But Moose was a nobody here. The bartender, the one who counted, called me over and said, “What is it, sweetheart? You got a message for somebody?”
“Oh? You needed a drink so bad that you jumped out of bed and ran straight over—you couldn’t stop to dress?”
“No, sir. I’m looking for somebody—Phil Haddis? The dentist?”
“There’s only one customer. Is that him?”
It wasn’t. My heart sank into river mud.
“It’s not a drunk you’re looking for?”
The drunk was on a high stool, thin legs hanging down, arms forward, and his head lying sidewise on the bar. Bottles, glasses, a beer barrel. Behind the barkeeper was a sideboard pried from the wall of an apartment. It had a long mirror—an oval laid on its side. Paper streamers curled down from the pipes.
“Do you know the dentist I’m talking about?”
“I might. Might not,” said the barkeeper. He was a sloppy, long-faced giant—something of a kangaroo look about him. That was the long face in combination with the belly. He told me, “This is not a busy time. It’s dinner, you know, and we’re just a neighborhood speak.”
It was no more than a cellar, just as the barman was no more than a Greek, huge and bored. Just as I myself, Louie, was no more than a naked male in a woman’s dress. When you had named objects in this elementary way, hardly anything remained in them. The barman, on whom everything now depended, held his bare arms out at full reach and braced on his spread hands. The place smelled of yeast sprinkled with booze. He said, “You live around here?”
“No, about an hour on the streetcar.”
“Humboldt Park is my neighborhood.”
“Then you got to be a Uke, a Polack, a Scandihoof, or a Jew.”
“I know my Chicago. And you didn’t set out dressed like that. You’da frozen to death inside of ten minutes. It’s for the boudoir, not winter wear. You don’t have the shape of a woman, neither. The hips aren’t there. Are you covering a pair of knockers? I bet not. So what’s the story, are you a morphodite? Let me tell you, you got to give this Depression credit. Without it you’d never find out what kind of funny stuff is going on. But one thing I’ll never believe is that you’re a young girl and still got her cherry.”

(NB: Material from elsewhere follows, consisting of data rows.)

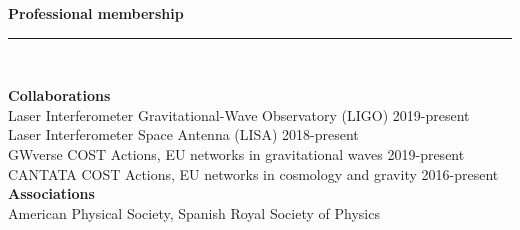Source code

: \documentclass[11pt,a4paper]{article}
\newcommand{\secsizesmall}{0.05\linewidth}
\newcommand{\contsizelong}{0.95\linewidth}
\newcommand{\sectionsep}{12pt}
\begin{document}
\vspace{\sectionsep}
\textbf{Professional membership} \vspace{-8pt}\\ {\rule{\linewidth}{0.6pt}}\vspace{5pt}\\
\begin{minipage}[t]{\secsizesmall}
\begin{flushleft}
\end{flushleft}
\end{minipage}
\begin{minipage}[t]{\contsizelong}
\begin{flushleft}
\textbf{Collaborations} \\
{Laser Interferometer Gravitational-Wave Observatory (LIGO)} \hfill 2019-present \\%
{Laser Interferometer Space Antenna} (LISA) \hfill 2018-present \\%
{GWverse} COST Actions, EU networks in gravitational waves \hfill 2019-present\\
{CANTATA} COST Actions, EU networks in cosmology and gravity \hfill 2016-present \\%
\vspace{5pt}
\textbf{Associations} \\
American Physical Society, Spanish Royal Society of Physics
\end{flushleft}
\end{minipage}
\end{document}
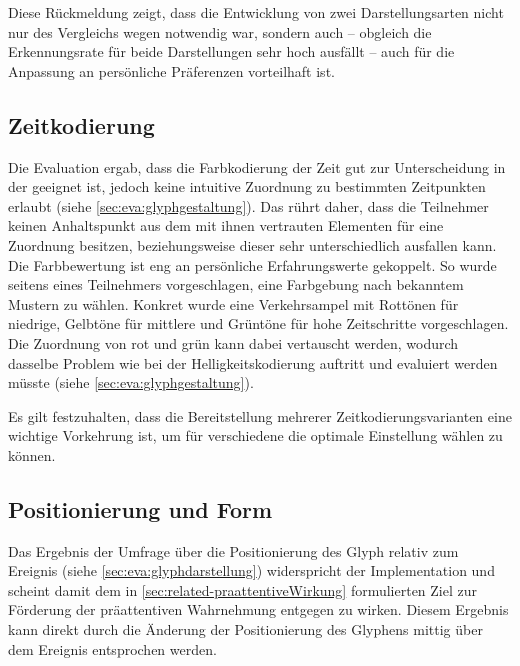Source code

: Diese Rückmeldung zeigt, dass die Entwicklung von zwei Darstellungsarten nicht nur des Vergleichs wegen notwendig war, sondern auch -- obgleich die Erkennungsrate für beide Darstellungen sehr hoch ausfällt -- auch für die Anpassung an persönliche Präferenzen vorteilhaft ist.


\subsection*{Zeitkodierung}\label{sec:disc:farbgebung}
Die Evaluation ergab, dass die Farbkodierung der Zeit gut zur Unterscheidung in der  geeignet ist, jedoch keine intuitive Zuordnung zu bestimmten Zeitpunkten erlaubt (siehe \autoref{sec:eva:glyphgestaltung}). Das rührt daher, dass die Teilnehmer keinen Anhaltspunkt aus dem mit ihnen vertrauten Elementen für eine Zuordnung besitzen, beziehungsweise dieser sehr unterschiedlich ausfallen kann. Die Farbbewertung ist eng an persönliche Erfahrungswerte gekoppelt. So wurde seitens eines Teilnehmers vorgeschlagen, eine Farbgebung nach bekanntem Mustern zu wählen. Konkret wurde eine Verkehrsampel mit Rottönen für niedrige, Gelbtöne für mittlere und Grüntöne für hohe Zeitschritte  vorgeschlagen. Die Zuordnung von rot und grün kann dabei vertauscht werden, wodurch dasselbe Problem wie bei der Helligkeitskodierung auftritt und evaluiert werden müsste (siehe \autoref{sec:eva:glyphgestaltung}).

Es gilt festzuhalten, dass die Bereitstellung mehrerer Zeitkodierungsvarianten eine wichtige Vorkehrung ist, um für verschiedene  die optimale Einstellung wählen zu können.

\subsection*{Positionierung und Form}
Das Ergebnis der Umfrage über die Positionierung des Glyph relativ zum Ereignis (siehe \autoref{sec:eva:glyphdarstellung}) widerspricht der Implementation und scheint damit dem in \autoref{sec:related-praattentiveWirkung} formulierten Ziel zur Förderung der präattentiven Wahrnehmung entgegen zu wirken. Diesem Ergebnis kann direkt durch die Änderung der Positionierung des Glyphens mittig über dem Ereignis entsprochen werden.

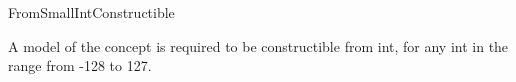 \begin{ccRefConcept}{FromSmallIntConstructible}


\ccDefinition
  
A model of the concept  is required 
to be constructible from int, 
for any int in the range from -128 to 127. 

\ccCreation
{}  %


\ccHasModels
{}\\
\\
\\


\end{ccRefConcept}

“You’re right as far as that goes, but the rest of it is that I haven’t got a cent, and I need carfare.”
“Who took you, a woman?”
“Up in her room when I undressed, she grabbed my things and threw them out the window.”
“Left you naked so you couldn’t chase her… I would have grabbed her and threw her on the bed. I bet you didn’t even get in.”
Not even, I repeated to myself. Why didn’t I push her down while she was still in her coat, as soon as we entered the room—pull up her clothes, as he would have done? Because he was born to that. While I was not. I wasn’t intended for it.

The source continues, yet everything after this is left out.